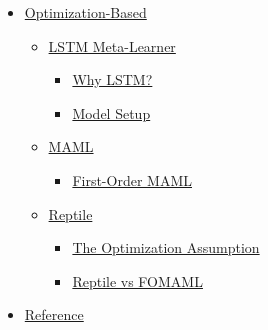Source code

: \begin{itemize}
\begin{itemize}
    \begin{itemize}
    \tightlist
    \item
      \hyperref[mann-for-meta-learning]{MANN for Meta-Learning}
    \item
      \hyperref[addressing-mechanism-for-meta-learning]{Addressing Mechanism for Meta-Learning}
    \end{itemize}
  \item
    \hyperref[meta-networks]{Meta Networks}

    \begin{itemize}
    \tightlist
    \item
      \hyperref[fast-weights]{Fast Weights}
    \item
      \hyperref[model-components]{Model Components}
    \item
      \hyperref[training-process]{Training Process}
    \end{itemize}
  \end{itemize}
\item
  \hyperref[optimization-based]{Optimization-Based}

  \begin{itemize}
  \tightlist
  \item
    \hyperref[lstm-meta-learner]{LSTM Meta-Learner}

    \begin{itemize}
    \tightlist
    \item
      \hyperref[why-lstm]{Why LSTM?}
    \item
      \hyperref[model-setup]{Model Setup}
    \end{itemize}
  \item
    \hyperref[maml]{MAML}

    \begin{itemize}
    \tightlist
    \item
      \hyperref[first-order-maml]{First-Order MAML}
    \end{itemize}
  \item
    \hyperref[reptile]{Reptile}

    \begin{itemize}
    \tightlist
    \item
      \hyperref[the-optimization-assumption]{The Optimization Assumption}
    \item
      \hyperref[reptile-vs-fomaml]{Reptile vs FOMAML}
    \end{itemize}
  \end{itemize}
\item
  \hyperref[reference]{Reference}
\end{itemize}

┄┄┄┄┄┄

» Problem:
Whenever a line in the records above contains the string "optimization", copy that line.

» Task answer:
  \hyperref[optimization-based]{Optimization-Based}
      \hyperref[the-optimization-assumption]{The Optimization Assumption}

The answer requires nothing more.